On the guest-standards front, the company says it’s cracking down in five areas: excessive noise, unauthorized guests, parking, smoking and guests who require excessive cleaning after checkout. The aim, according to Airbnb, is to provide a “clear and actionable enforcement framework” for violations of the new policies.
The ban on party houses will put an end to “open invite” parties and large gatherings that take place in multifamily residencies like apartment and condos. Private parties and events will be allowed only when they are “authorized by hosts and convened respectfully by guests” — so the key, in these cases, is consent from the owner.
In offering a dedicated line for city officials, Airbnb hopes to calm the testy-at-times relationship it has with local governments that have sought to regulate the entry of the company into private spaces through taxation and zoning enforcement. In building the partnerships, Airbnb will work to secure firm footing as it pushes into new regions and cities through its nine-year Olympic Games deal.
Chesky said on Twitter last month that verification is a necessary step for the industry, and through a new Guest Guarantee and Neighborhood Hotline, launching Dec. 15, the company hopes to shore up community trust.
Some critics are not so sure.
Mike Lux, president of American Family Voices and AirbnbWatch, said in a statement to The Washington Post: “Their response today is unacceptable, and local leaders across the country have to stand up. If Airbnb refuses to commit to an adequate effort to improve safety, our government leaders at all levels need to step in. Otherwise, how many shootings or fatalities have to occur until government leaders say enough is enough?”
Observers of the industry that Airbnb has dominated since its founding more than 10 years ago say the move marks progress.

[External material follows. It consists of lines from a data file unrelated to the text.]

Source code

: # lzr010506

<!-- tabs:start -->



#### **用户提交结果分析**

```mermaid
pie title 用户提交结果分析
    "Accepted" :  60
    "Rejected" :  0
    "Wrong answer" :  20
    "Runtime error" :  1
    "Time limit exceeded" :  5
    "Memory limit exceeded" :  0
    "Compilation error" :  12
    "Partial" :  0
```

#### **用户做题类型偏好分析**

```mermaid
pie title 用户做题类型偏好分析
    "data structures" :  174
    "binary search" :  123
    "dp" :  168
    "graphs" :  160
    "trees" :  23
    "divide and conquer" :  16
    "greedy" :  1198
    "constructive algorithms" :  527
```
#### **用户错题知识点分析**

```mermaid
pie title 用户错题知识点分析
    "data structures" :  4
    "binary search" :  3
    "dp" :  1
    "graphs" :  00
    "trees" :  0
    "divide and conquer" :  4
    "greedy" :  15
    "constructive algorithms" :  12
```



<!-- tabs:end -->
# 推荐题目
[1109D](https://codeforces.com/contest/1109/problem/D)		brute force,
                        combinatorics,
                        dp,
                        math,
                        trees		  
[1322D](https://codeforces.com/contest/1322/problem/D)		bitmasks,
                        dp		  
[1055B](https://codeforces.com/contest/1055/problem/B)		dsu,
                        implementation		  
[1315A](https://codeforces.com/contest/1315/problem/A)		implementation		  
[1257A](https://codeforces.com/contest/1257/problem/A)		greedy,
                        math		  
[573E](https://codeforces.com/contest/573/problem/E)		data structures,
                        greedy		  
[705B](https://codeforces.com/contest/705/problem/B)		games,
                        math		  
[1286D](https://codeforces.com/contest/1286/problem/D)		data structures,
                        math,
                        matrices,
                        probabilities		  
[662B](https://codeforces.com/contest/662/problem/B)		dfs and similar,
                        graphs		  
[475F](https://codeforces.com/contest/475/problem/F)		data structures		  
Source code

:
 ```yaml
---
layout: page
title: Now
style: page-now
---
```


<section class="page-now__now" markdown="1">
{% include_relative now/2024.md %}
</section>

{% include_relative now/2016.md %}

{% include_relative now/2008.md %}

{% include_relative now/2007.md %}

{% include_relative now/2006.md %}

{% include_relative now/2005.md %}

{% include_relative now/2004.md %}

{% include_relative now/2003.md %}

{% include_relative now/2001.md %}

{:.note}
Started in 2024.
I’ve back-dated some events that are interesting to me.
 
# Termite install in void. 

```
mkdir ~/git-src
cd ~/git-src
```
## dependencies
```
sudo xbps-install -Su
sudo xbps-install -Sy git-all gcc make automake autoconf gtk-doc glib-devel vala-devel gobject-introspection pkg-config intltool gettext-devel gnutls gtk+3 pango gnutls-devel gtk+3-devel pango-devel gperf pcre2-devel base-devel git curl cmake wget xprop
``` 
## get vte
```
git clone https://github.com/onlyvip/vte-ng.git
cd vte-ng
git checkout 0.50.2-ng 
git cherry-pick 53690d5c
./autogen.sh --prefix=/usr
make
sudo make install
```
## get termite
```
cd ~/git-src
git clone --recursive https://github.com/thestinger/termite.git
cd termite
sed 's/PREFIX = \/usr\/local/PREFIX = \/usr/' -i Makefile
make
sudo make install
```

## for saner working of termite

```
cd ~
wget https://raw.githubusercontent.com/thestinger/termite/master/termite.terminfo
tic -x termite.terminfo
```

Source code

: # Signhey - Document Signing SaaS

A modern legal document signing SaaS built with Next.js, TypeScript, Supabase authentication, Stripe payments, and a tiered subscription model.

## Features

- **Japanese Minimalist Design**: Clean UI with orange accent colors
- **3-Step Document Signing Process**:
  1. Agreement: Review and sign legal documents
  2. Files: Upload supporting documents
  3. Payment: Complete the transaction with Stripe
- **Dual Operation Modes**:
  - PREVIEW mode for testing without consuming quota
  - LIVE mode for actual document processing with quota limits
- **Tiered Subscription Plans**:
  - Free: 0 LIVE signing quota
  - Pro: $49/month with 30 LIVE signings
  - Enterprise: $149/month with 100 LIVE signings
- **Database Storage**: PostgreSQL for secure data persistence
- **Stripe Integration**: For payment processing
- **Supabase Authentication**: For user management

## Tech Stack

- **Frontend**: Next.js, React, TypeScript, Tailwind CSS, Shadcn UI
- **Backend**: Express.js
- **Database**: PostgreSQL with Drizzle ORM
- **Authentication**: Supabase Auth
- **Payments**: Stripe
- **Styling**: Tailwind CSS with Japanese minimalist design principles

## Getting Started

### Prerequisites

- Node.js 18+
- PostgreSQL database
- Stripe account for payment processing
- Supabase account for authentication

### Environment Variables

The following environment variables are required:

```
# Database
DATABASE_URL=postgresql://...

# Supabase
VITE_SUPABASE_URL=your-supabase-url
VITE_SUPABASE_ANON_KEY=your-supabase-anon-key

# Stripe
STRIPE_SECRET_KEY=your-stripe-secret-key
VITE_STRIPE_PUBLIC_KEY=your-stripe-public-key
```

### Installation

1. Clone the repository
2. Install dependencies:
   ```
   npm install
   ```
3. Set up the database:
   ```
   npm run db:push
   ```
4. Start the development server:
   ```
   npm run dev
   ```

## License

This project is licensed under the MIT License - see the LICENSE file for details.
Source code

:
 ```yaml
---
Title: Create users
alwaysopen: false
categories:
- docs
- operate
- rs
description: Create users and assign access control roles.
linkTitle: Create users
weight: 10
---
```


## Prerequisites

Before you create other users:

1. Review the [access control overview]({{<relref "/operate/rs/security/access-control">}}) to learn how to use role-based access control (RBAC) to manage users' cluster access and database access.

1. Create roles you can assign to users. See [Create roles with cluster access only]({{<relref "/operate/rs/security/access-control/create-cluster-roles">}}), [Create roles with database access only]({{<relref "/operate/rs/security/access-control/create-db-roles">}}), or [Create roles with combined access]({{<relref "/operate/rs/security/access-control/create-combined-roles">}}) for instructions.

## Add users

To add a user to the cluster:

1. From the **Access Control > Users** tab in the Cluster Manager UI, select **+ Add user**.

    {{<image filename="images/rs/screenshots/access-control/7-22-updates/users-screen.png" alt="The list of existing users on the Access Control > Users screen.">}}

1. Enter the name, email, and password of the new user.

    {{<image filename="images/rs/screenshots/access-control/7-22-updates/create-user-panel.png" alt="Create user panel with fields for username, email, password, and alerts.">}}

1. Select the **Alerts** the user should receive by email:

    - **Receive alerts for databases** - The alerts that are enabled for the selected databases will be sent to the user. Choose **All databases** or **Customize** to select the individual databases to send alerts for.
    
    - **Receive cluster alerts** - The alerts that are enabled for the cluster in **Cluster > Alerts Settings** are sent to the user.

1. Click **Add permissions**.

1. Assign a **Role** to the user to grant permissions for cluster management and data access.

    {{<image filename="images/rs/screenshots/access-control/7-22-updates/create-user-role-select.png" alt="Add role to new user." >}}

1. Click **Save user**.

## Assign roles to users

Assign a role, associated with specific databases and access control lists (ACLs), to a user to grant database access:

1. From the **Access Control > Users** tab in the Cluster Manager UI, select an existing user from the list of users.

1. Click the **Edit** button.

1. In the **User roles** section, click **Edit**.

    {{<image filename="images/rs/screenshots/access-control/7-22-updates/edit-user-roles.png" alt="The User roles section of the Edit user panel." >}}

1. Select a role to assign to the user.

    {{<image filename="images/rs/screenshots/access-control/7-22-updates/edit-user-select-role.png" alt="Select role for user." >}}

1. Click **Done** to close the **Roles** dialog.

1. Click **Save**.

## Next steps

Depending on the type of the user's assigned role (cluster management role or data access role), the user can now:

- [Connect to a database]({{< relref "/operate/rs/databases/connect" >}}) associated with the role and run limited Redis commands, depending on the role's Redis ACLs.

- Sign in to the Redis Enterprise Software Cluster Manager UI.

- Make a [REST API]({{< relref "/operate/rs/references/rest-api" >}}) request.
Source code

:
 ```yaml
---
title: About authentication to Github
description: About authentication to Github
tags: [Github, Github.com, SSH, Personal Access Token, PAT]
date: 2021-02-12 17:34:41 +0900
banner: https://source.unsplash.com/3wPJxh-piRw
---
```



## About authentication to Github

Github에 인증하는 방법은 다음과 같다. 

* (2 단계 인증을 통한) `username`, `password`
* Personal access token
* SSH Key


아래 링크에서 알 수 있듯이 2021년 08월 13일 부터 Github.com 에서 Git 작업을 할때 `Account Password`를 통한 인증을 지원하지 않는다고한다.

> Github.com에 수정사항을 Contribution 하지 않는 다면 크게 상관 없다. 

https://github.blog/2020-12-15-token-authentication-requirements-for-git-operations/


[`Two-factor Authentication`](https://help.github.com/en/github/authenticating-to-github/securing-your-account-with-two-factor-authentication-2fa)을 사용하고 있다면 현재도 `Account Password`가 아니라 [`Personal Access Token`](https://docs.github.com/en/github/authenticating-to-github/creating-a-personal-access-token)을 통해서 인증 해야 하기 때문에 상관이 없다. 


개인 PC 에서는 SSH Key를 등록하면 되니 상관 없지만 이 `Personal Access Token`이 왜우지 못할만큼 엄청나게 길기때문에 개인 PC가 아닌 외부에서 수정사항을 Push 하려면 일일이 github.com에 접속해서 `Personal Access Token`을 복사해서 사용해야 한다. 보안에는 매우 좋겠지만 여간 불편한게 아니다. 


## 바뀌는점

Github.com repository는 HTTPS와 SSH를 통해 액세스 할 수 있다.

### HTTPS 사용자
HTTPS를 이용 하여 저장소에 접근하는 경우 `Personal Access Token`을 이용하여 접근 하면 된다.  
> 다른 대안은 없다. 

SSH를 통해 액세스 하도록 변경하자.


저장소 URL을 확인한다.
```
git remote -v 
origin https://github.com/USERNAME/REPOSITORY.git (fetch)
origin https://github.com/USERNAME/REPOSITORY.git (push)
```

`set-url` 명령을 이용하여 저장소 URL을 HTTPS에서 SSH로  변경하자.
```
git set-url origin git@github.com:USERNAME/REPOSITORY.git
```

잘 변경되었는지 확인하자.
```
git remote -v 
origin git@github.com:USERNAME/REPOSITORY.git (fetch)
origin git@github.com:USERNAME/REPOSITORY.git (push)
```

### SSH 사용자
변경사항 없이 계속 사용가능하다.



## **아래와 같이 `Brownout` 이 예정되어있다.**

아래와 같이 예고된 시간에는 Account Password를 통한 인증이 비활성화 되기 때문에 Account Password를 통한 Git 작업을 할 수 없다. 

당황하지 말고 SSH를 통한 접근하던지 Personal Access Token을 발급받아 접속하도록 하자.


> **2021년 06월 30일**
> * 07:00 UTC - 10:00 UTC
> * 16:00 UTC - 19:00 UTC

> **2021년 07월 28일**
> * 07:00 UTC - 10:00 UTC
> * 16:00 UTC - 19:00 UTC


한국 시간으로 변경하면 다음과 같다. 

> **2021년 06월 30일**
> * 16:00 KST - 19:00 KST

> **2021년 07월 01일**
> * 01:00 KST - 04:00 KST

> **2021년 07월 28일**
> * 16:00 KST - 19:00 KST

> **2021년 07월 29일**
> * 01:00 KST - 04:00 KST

Stephen Barth, a lawyer and professor of hotel and restaurant management law at the University of Houston, said the announcement by Airbnb is a step in the right direction for the company, and that even though there’s a long way to go before it can offer the security and assurances of the hotel industry, it shows the home-sharing site is serious about safety concerns.
“It demonstrates that they’re listening and they’re taking some steps,” Barth said. “Is it comprehensive? No, but to be fair to them, I think they’re very clear that it’s not necessarily meant to be, because they’re going to add more to it as they go along.”
Barth noted how the speed of tech start-ups typically outpaces the law, with Airbnb fighting litigation from multiple local governments. He said the company has bigger challenges than smoking and parties.
Barth said there are still many unknown factors when considering user-owned units, because even though the unit itself may check out, there are inconsistencies across locations, such as standards on smoke and carbon monoxide alarms.
Airbnb said it will keep evaluating the policies it implements while keeping residents, communities and policymakers a central part of the process.
“Our north star will remain investments that enhance trust and safety for our hosts and guests and within the neighborhoods our hosts call home,” the company said.